╔══

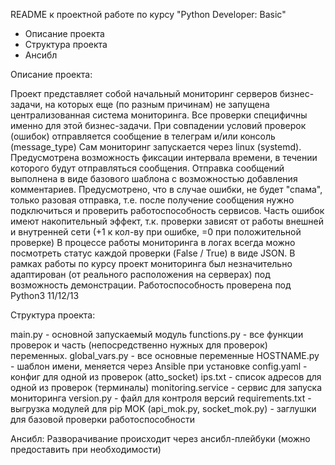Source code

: ﻿README к проектной работе по курсу "Python Developer: Basic"

- Описание проекта
- Структура проекта
- Ансибл


Описание проекта:

Проект представляет собой начальный мониторинг серверов бизнес-задачи, на которых еще (по разным причинам) не запущена централизованная система мониторинга.
Все проверки специфичны именно для этой бизнес-задачи. 
При совпадении условий проверок (ошибок) отправляется сообщение в телеграм  и/или консоль (message\_type)
Сам мониторинг запускается через linux (systemd). 
Предусмотрена возможность фиксации интервала времени, в течении которого будут отправляться сообщения.
Отправка сообщений выполнена в виде базового шаблона с возможностью добавления комментариев.
Предусмотрено, что в случае ошибки, не будет "спама", только разовая отправка, т.е. после получение сообщения нужно подключиться и проверить работоспособность сервисов.
Часть ошибок имеют накопительный эффект, т.к. проверки зависят от работы внешней и внутренней сети (+1 к кол-ву при ошибке, =0 при положительной проверке)
В процессе работы мониторинга в логах всегда можно посмотреть статус каждой проверки (False / True) в виде JSON.
В рамках работы по курсу проект мониторинга был незначительно адаптирован (от реального расположения на серверах) под возможность демонстрации.
Работоспособность проверена под Python3 11/12/13



Структура проекта:

main.py - основной запускаемый модуль
functions.py - все функции проверок и часть (непосредственно нужных для проверок) переменных.
global\_vars.py - все основные переменные
HOSTNAME.py - шаблон имени, меняется через Ansible при установке
config.yaml - конфиг для одной из проверок (atto\_socket)
ips.txt - список адресов для одной из проверок (терминалы)
monitoring.service - сервис для запуска мониторинга
version.py - файл для контроля версий
requirements.txt - выгрузка модулей для pip
MOK (api\_mok.py, socket\_mok.py) - заглушки для базовой проверки работоспособности


Ансибл:
Разворачивание происходит через ансибл-плейбуки (можно предоставить при необходимости)

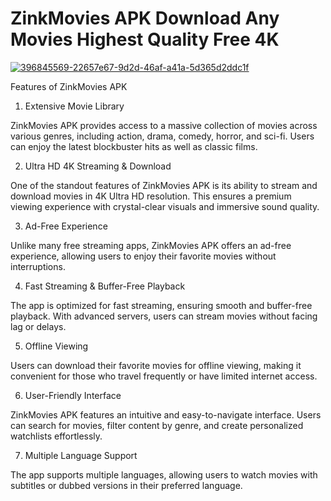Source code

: # ZinkMovies APK Download Any Movies Highest Quality Free 4K

<a href="https://gamemodfree.com/en/zinkmovies-apk/">![396845569-22657e67-9d2d-46af-a41a-5d365d2ddc1f](https://github.com/user-attachments/assets/21c6ac0a-08b9-4e9d-b533-23d901c5e1d2)
</a>

Features of ZinkMovies APK

1. Extensive Movie Library

ZinkMovies APK provides access to a massive collection of movies across various genres, including action, drama, comedy, horror, and sci-fi. Users can enjoy the latest blockbuster hits as well as classic films.

2. Ultra HD 4K Streaming & Download

One of the standout features of ZinkMovies APK is its ability to stream and download movies in 4K Ultra HD resolution. This ensures a premium viewing experience with crystal-clear visuals and immersive sound quality.

3. Ad-Free Experience

Unlike many free streaming apps, ZinkMovies APK offers an ad-free experience, allowing users to enjoy their favorite movies without interruptions.

4. Fast Streaming & Buffer-Free Playback

The app is optimized for fast streaming, ensuring smooth and buffer-free playback. With advanced servers, users can stream movies without facing lag or delays.

5. Offline Viewing

Users can download their favorite movies for offline viewing, making it convenient for those who travel frequently or have limited internet access.

6. User-Friendly Interface

ZinkMovies APK features an intuitive and easy-to-navigate interface. Users can search for movies, filter content by genre, and create personalized watchlists effortlessly.

7. Multiple Language Support

The app supports multiple languages, allowing users to watch movies with subtitles or dubbed versions in their preferred language.
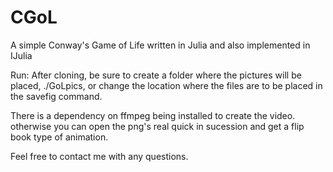 CGoL
====

A simple Conway's Game of Life written in Julia and also implemented in IJulia

Run: After cloning, be sure to create a folder where the pictures will be placed, ./GoLpics, or change the location where the files are to be placed in the savefig command.

There is a dependency on ffmpeg being installed to create the video. otherwise you can open the png's real quick in sucession and get a flip book type of animation.

Feel free to contact me with any questions.
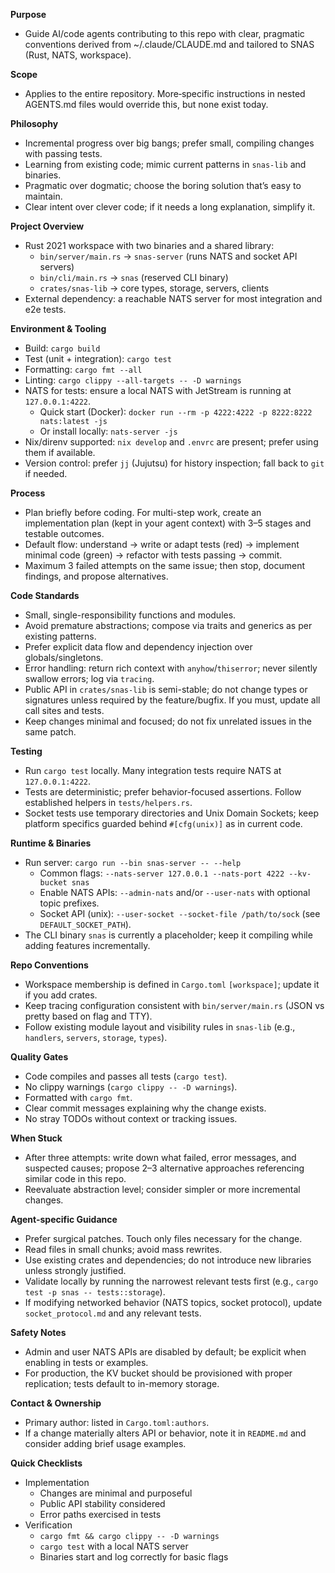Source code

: **Purpose**
- Guide AI/code agents contributing to this repo with clear, pragmatic conventions derived from ~/.claude/CLAUDE.md and tailored to SNAS (Rust, NATS, workspace).

**Scope**
- Applies to the entire repository. More‑specific instructions in nested AGENTS.md files would override this, but none exist today.

**Philosophy**
- Incremental progress over big bangs; prefer small, compiling changes with passing tests.
- Learning from existing code; mimic current patterns in `snas-lib` and binaries.
- Pragmatic over dogmatic; choose the boring solution that’s easy to maintain.
- Clear intent over clever code; if it needs a long explanation, simplify it.

**Project Overview**
- Rust 2021 workspace with two binaries and a shared library:
  - `bin/server/main.rs` → `snas-server` (runs NATS and socket API servers)
  - `bin/cli/main.rs` → `snas` (reserved CLI binary)
  - `crates/snas-lib` → core types, storage, servers, clients
- External dependency: a reachable NATS server for most integration and e2e tests.

**Environment & Tooling**
- Build: `cargo build`
- Test (unit + integration): `cargo test`
- Formatting: `cargo fmt --all`
- Linting: `cargo clippy --all-targets -- -D warnings`
- NATS for tests: ensure a local NATS with JetStream is running at `127.0.0.1:4222`.
  - Quick start (Docker): `docker run --rm -p 4222:4222 -p 8222:8222 nats:latest -js`
  - Or install locally: `nats-server -js`
- Nix/direnv supported: `nix develop` and `.envrc` are present; prefer using them if available.
- Version control: prefer `jj` (Jujutsu) for history inspection; fall back to `git` if needed.

**Process**
- Plan briefly before coding. For multi-step work, create an implementation plan (kept in your agent context) with 3–5 stages and testable outcomes.
- Default flow: understand → write or adapt tests (red) → implement minimal code (green) → refactor with tests passing → commit.
- Maximum 3 failed attempts on the same issue; then stop, document findings, and propose alternatives.

**Code Standards**
- Small, single-responsibility functions and modules.
- Avoid premature abstractions; compose via traits and generics as per existing patterns.
- Prefer explicit data flow and dependency injection over globals/singletons.
- Error handling: return rich context with `anyhow`/`thiserror`; never silently swallow errors; log via `tracing`.
- Public API in `crates/snas-lib` is semi-stable; do not change types or signatures unless required by the feature/bugfix. If you must, update all call sites and tests.
- Keep changes minimal and focused; do not fix unrelated issues in the same patch.

**Testing**
- Run `cargo test` locally. Many integration tests require NATS at `127.0.0.1:4222`.
- Tests are deterministic; prefer behavior-focused assertions. Follow established helpers in `tests/helpers.rs`.
- Socket tests use temporary directories and Unix Domain Sockets; keep platform specifics guarded behind `#[cfg(unix)]` as in current code.

**Runtime & Binaries**
- Run server: `cargo run --bin snas-server -- --help`
  - Common flags: `--nats-server 127.0.0.1 --nats-port 4222 --kv-bucket snas`
  - Enable NATS APIs: `--admin-nats` and/or `--user-nats` with optional topic prefixes.
  - Socket API (unix): `--user-socket --socket-file /path/to/sock` (see `DEFAULT_SOCKET_PATH`).
- The CLI binary `snas` is currently a placeholder; keep it compiling while adding features incrementally.

**Repo Conventions**
- Workspace membership is defined in `Cargo.toml` `[workspace]`; update it if you add crates.
- Keep tracing configuration consistent with `bin/server/main.rs` (JSON vs pretty based on flag and TTY).
- Follow existing module layout and visibility rules in `snas-lib` (e.g., `handlers`, `servers`, `storage`, `types`).

**Quality Gates**
- Code compiles and passes all tests (`cargo test`).
- No clippy warnings (`cargo clippy -- -D warnings`).
- Formatted with `cargo fmt`.
- Clear commit messages explaining why the change exists.
- No stray TODOs without context or tracking issues.

**When Stuck**
- After three attempts: write down what failed, error messages, and suspected causes; propose 2–3 alternative approaches referencing similar code in this repo.
- Reevaluate abstraction level; consider simpler or more incremental changes.

**Agent-specific Guidance**
- Prefer surgical patches. Touch only files necessary for the change.
- Read files in small chunks; avoid mass rewrites.
- Use existing crates and dependencies; do not introduce new libraries unless strongly justified.
- Validate locally by running the narrowest relevant tests first (e.g., `cargo test -p snas -- tests::storage`).
- If modifying networked behavior (NATS topics, socket protocol), update `socket_protocol.md` and any relevant tests.

**Safety Notes**
- Admin and user NATS APIs are disabled by default; be explicit when enabling in tests or examples.
- For production, the KV bucket should be provisioned with proper replication; tests default to in-memory storage.

**Contact & Ownership**
- Primary author: listed in `Cargo.toml:authors`.
- If a change materially alters API or behavior, note it in `README.md` and consider adding brief usage examples.

**Quick Checklists**
- Implementation
  - Changes are minimal and purposeful
  - Public API stability considered
  - Error paths exercised in tests
- Verification
  - `cargo fmt && cargo clippy -- -D warnings`
  - `cargo test` with a local NATS server
  - Binaries start and log correctly for basic flags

╚══

Copy out every line from the records that has the word "favorite".

[Task output]
Unlike many free streaming apps, ZinkMovies APK offers an ad-free experience, allowing users to enjoy their favorite movies without interruptions.
Users can download their favorite movies for offline viewing, making it convenient for those who travel frequently or have limited internet access.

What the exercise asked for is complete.